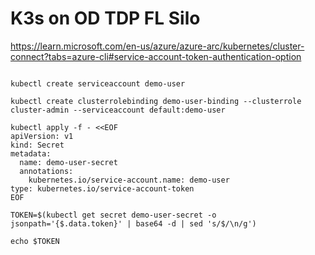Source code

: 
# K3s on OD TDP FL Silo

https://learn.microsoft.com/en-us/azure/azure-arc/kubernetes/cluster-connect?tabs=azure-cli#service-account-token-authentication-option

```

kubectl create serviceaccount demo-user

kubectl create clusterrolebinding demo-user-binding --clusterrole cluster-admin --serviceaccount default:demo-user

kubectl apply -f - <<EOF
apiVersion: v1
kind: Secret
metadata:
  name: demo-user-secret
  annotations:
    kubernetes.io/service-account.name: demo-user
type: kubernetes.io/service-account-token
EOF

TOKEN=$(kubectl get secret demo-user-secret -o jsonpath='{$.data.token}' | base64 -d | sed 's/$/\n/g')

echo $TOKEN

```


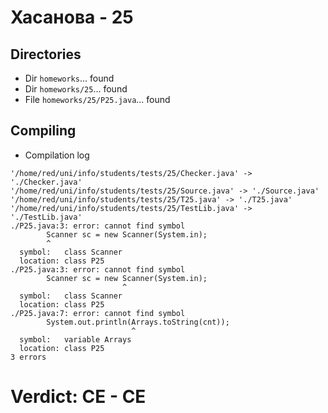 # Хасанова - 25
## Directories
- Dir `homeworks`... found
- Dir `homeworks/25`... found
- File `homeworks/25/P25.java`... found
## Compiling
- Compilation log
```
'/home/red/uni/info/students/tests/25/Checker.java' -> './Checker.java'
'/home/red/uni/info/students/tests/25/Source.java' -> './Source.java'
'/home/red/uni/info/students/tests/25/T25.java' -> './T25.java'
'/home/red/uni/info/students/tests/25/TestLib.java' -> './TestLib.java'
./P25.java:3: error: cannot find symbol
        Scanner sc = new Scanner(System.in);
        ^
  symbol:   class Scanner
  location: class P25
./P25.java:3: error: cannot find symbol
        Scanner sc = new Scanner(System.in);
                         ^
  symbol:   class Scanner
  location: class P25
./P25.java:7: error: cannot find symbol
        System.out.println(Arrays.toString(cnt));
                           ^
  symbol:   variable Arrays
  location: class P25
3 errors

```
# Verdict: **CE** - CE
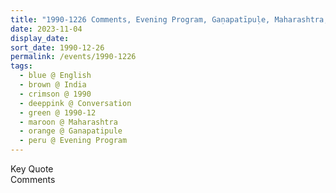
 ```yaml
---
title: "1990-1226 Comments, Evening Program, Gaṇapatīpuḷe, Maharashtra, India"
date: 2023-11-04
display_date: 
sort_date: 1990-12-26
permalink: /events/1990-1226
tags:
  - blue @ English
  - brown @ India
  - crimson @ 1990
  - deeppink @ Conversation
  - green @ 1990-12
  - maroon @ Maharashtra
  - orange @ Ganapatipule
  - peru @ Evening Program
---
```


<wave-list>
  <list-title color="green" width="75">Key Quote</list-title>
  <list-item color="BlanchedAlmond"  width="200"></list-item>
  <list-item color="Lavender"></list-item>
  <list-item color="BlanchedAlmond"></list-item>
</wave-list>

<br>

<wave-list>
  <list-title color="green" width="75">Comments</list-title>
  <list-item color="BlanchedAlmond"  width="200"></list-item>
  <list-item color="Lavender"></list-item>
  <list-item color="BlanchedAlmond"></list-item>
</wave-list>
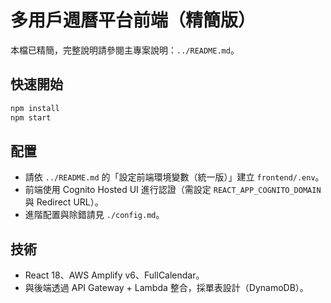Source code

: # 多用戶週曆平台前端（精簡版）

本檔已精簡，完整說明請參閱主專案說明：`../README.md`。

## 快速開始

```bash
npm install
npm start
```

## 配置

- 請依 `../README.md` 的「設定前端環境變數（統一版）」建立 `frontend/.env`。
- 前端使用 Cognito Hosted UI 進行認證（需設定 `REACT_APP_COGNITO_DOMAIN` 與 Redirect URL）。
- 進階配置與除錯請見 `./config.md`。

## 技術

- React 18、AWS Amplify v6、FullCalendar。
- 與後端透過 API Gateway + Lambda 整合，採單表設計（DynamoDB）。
════════
* What you are asked to do:
The result should be every line of the material that contains the word "serviceaccount", so copy those lines.

* Response:
kubectl create serviceaccount demo-user
kubectl create clusterrolebinding demo-user-binding --clusterrole cluster-admin --serviceaccount default:demo-user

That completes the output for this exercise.